Blood, The Journal of the American Society of Hematology. 2007 Oct
1;110(7):2749-56.,66Dallas MH, Triplett B,
Shook DR, et al. Long-term outcome and evaluation of organ function in
pediatric patients undergoing haploidentical and matched related
hematopoietic cell transplantation for sickle cell disease. Biology of
Blood and Marrow Transplantation. 2013 May 1;19(5):820-30. We report
a child who underwent HFD-HCT for SCD and subsequently presented 1.5
years later with hypoplastic bone marrow requiring a second salvage HCT.
A seven-year-old east African boy diagnosed as SCD at the age of one
year presented to us with multiple SCD related complications since
infancy for a possible HFD-HCT in absence of HLA identical donor. He
underwent HFD-HCT with elder sister (10-years-old, 6/10 HLA match) as
donor using APOLLO protocol.4 His post-transplant
course was complicated by fungal pneumonia and BK virus induced
hemorrhagic cystitis which were managed as per unit protocol. His MMF
was tapered after 30 days post-transplant over 2 weeks, sirolimus was
tapered 9 months onwards, and he was off immunosuppression by 12 months
post HCT.
Post HCT Day + 538 he presented with complains of fever for 3 weeks
associated with oral candidiasis and poor feeding. His complete blood
counts revealed pancytopenia (Absolute neutrophil count:
300/mm3, Platelet count 8,000/mm3),
bone marrow biopsy suggestive of hypo-cellular marrow with significantly
decreased cellularity and 100% donor chimerism. He required multiple
transfusions and extended use of antibiotics and antifungals for
management of bacterial sepsis and fungal pneumonia. In view of his
symptomatology, parents were counselled regarding the need for second
salvage transplant. After taking informed consent he underwent a
2nd salvage HCT using same donor. The transplant
details during 1st and 2nd HCT are
highlighted in Table 1. He tolerated conditioning well and had
neutrophil and platelet engraftment on day 14 and 15 respectively. His
post-transplant course was complicated by klebsiella sepsis, cytokine
release syndrome (CRS) Gr II, engraftment fever (EF) and drug induced
hemorrhagic cystitis. All the complications were managed as per unit
protocols. As of 25/01/22, he is 140 days post HCT, doing well
clinically with no evidence of acute or chronic GvHD, 100% donor
chimerism and good immune reconstitution (absolute CD4 and CD19, 443 and
831 cells/mm3 respectively at day 100).
The definitive incidence and treatment of aplasia post HCT for SCD is
still not clear. It has been rarely documented and treated with
2nd HCT.5 The etiology of aplasia
and donor chimerism have not been documented clearly in previous
reports. Our patient had 100% donor chimerism at the time of
presentation with marrow hypoplasia. There is no clear-cut understanding
and guidelines for choice of conditioning chemotherapy in such scenario.
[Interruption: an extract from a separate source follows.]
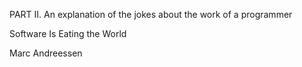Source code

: PART II. An explanation of the jokes about the work of a programmer

Software Is Eating the World

Marc Andreessen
We decided to go with reduced toxicity conditioning with low dose of
serotherapy.
We report successful 2nd salvage HCT in a child with
acquired hypoplastic anemia of donor marrow. Our experience suggests
that 2nd HCT using same donor and reduced toxicity
conditioning is a viable clinical option in a rare clinical setting
where previous literature is sparse.